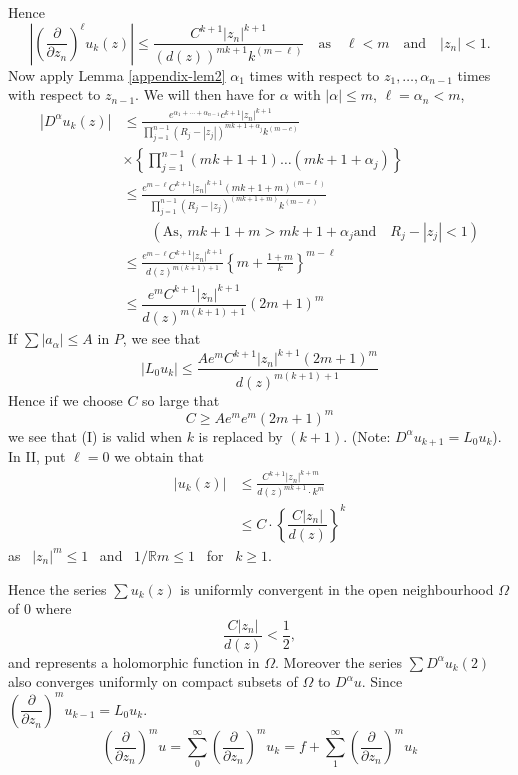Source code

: Hence
$$
\left| \left(\dfrac{\partial}{\partial z_{n}}\right)^{\ell}u_{k}(z)\right|\leq \dfrac{C^{k+1}|z_{n}|^{k+1}}{(d(z))^{mk+1}k^{(m-\ell)}}\quad\text{as}\quad \ell<m\quad\text{and}\quad |z_{n}|<1.
$$
Now apply Lemma \ref{appendix-lem2} $\alpha_{1}$ times with respect to $z_{1},\ldots,\alpha_{n-1}$ times with respect to $z_{n-1}$. We will then have for $\alpha$ with $|\alpha|\leq m$, $\ell=\alpha_{n}<m$,
\begin{align*}
|D^{\alpha}u_{k}(z)| &\leq \frac{e^{\alpha_{1}+\cdots+\alpha_{n-1}}c^{k+1}|z_{n}|^{k+1}}{\prod\limits^{n-1}_{j=1}(R_{j}-|z_{j}|)^{mk+1+\alpha_{j}}k^{(m-e)}}\\[4pt]
&\times \left\{\prod\limits^{n-1}_{j=1}(mk+1+1)\ldots (mk+1+\alpha_{j})\right\}\\[4pt]
&\leq \frac{e^{m-\ell}C^{k+1}|z_{n}|^{k+1}(mk+1+m)^{(m-\ell)}}{\prod\limits^{n-1}_{j=1}(R_{j}-|z_{j})^{(mk+1+m)}k^{(m-\ell)}}\\[2pt]
&\qquad (\text{As, } mk+1+m>mk+1+\alpha_{j} \text{and~~ } R_{j}-|z_{j}|<1)\\[4pt]
&\leq \frac{e^{m-\ell}C^{k+1}|z_{n}|^{k+1}}{d(z)^{m(k+1)+1}}\left\{m+\frac{1+m}{k}\right\}^{m-\ell}\\[3pt]
&\leq \dfrac{e^{m}C^{k+1}|z_{n}|^{k+1}}{d(z)^{m(k+1)+1}}(2m+1)^{m}
\end{align*}\pageoriginale
If $\sum |a_{\alpha}|\leq A$ in $P$, we see that
$$
|L_{0}u_{k}|\leq \frac{Ae^{m}C^{k+1}|z_{n}|^{k+1}(2m+1)^{m}}{d(z)^{m(k+1)+1}}
$$
Hence if we choose $C$ so large that
$$
C\geq Ae^{m}e^{m}(2m+1)^{m}
$$
we see that (I) is valid when $k$ is replaced by $(k+1)$. (Note: $D^{\alpha}u_{k+1}=L_{0}u_{k}$). In II, put $\ell=0$ we obtain that
\begin{align*}
|u_{k}(z)| &\leq \frac{C^{k+1}|z_{n}|^{k+m}}{d(z)^{mk+1}\cdot k^{m}}\\[4pt]
&\leq C\cdot \left\{\dfrac{C|z_{n}|}{d(z)}\right\}^{k}
\end{align*}
as \ $|z_{n}|^{m}\leq 1$ \ and \ $1/\mathbb{R} m \leq 1$ \ for \ $k\geq 1$.

Hence the series $\sum u_{k}(z)$ is uniformly convergent in the open neighbourhood $\Omega$ of $0$ where
$$
\dfrac{C|z_{n}|}{d(z)}<\frac{1}{2},
$$
and represents a holomorphic function in $\Omega$. Moreover the series $\sum D^{\alpha}u_{k}(2)$ also converges uniformly on compact subsets of $\Omega$ to $D^{\alpha}u$. Since $\left(\dfrac{\partial}{\partial z_{n}}\right)^{m}u_{k-1}=L_{0}u_{k}$.
$$
\left(\frac{\partial}{\partial z_{n}}\right)^{m}u=\sum\limits^{\infty}_{0}\left(\frac{\partial}{\partial z_{n}}\right)^{m}u_{k}=f+\sum\limits^{\infty}_{1}\left(\frac{\partial}{\partial z_{n}}\right)^{m}u_{k}
$$

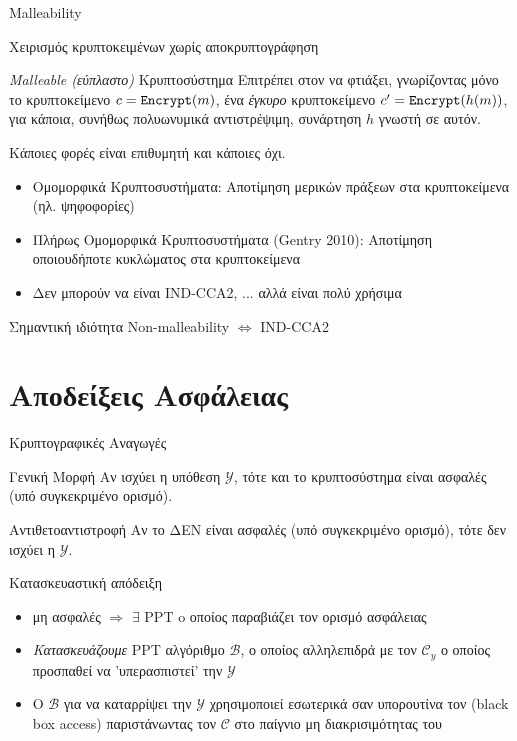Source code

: \documentclass[handout]{beamer}
\begin{document}
\begin{frame}{Malleability}

Χειρισμός κρυπτοκειμένων χωρίς αποκρυπτογράφηση

\begin{block}{\emph{Malleable (εύπλαστο)} Κρυπτοσύστημα}
Επιτρέπει στον \adv να φτιάξει, γνωρίζοντας μόνο το κρυπτοκείμενο $c=\mathtt{Encrypt}(m)$, ένα \emph{έγκυρο} κρυπτοκείμενο $c'=\mathtt{Encrypt}(h(m))$, για κάποια, συνήθως πολυωνυμικά αντιστρέψιμη, συνάρτηση $h$ γνωστή σε αυτόν. 
\end{block}

\pause
Κάποιες φορές είναι επιθυμητή και κάποιες όχι.
\begin{itemize}
\item Ομομορφικά Κρυπτοσυστήματα: Αποτίμηση μερικών πράξεων στα κρυπτοκείμενα (ηλ. ψηφοφορίες) \pause
\item Πλήρως Ομομορφικά Κρυπτοσυστήματα (Gentry 2010): Αποτίμηση οποιουδήποτε κυκλώματος στα κρυπτοκείμενα \pause
\item Δεν μπορούν να είναι IND-CCA2, ... αλλά είναι πολύ χρήσιμα \pause
\end{itemize}
\pause
\begin{block}{Σημαντική ιδιότητα}
Non-malleability $\Leftrightarrow$ IND-CCA2
\end{block}
\end{frame}

\section{Αποδείξεις Ασφάλειας}

\begin{frame}{Κρυπτογραφικές Αναγωγές}
\begin{block}{Γενική Μορφή}
Αν ισχύει η υπόθεση $\mathcal{Y}$, τότε και το κρυπτοσύστημα \cs είναι ασφαλές (υπό συγκεκριμένο ορισμό).
\end{block}
\pause

\begin{block}{Αντιθετοαντιστροφή}
Αν το \cs ΔΕΝ είναι ασφαλές (υπό συγκεκριμένο ορισμό), τότε δεν ισχύει η $\mathcal{Y}$.
\end{block}
\end{frame}

\begin{frame}{Κατασκευαστική απόδειξη}
 
\begin{itemize}
\item \cs μη ασφαλές $\Rightarrow$ $\exists$ PPT \adv  o οποίος παραβιάζει τον ορισμό ασφάλειας
\item \emph{Κατασκευάζουμε} PPT αλγόριθμο  $\mathcal{B}$, ο οποίος αλληλεπιδρά με τον $\mathcal{C}_y$ ο οποίος προσπαθεί να 'υπερασπιστεί' την $\mathcal{Y}$
\item Ο $\mathcal{B}$ για να καταρρίψει την $\mathcal{Y}$ χρησιμοποιεί εσωτερικά σαν υπορουτίνα τον \adv (black box access) παριστάνωντας τον $\mathcal{C}$ στο παίγνιο μη διακρισιμότητας του \cs
\end{itemize}
\end{frame}
\end{document}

§ REQUIRED ACTION:
Copy out all lines from the records where the word "οποίος" appears.

§ RESULT:
\item \cs μη ασφαλές $\Rightarrow$ $\exists$ PPT \adv  o οποίος παραβιάζει τον ορισμό ασφάλειας
\item \emph{Κατασκευάζουμε} PPT αλγόριθμο  $\mathcal{B}$, ο οποίος αλληλεπιδρά με τον $\mathcal{C}_y$ ο οποίος προσπαθεί να 'υπερασπιστεί' την $\mathcal{Y}$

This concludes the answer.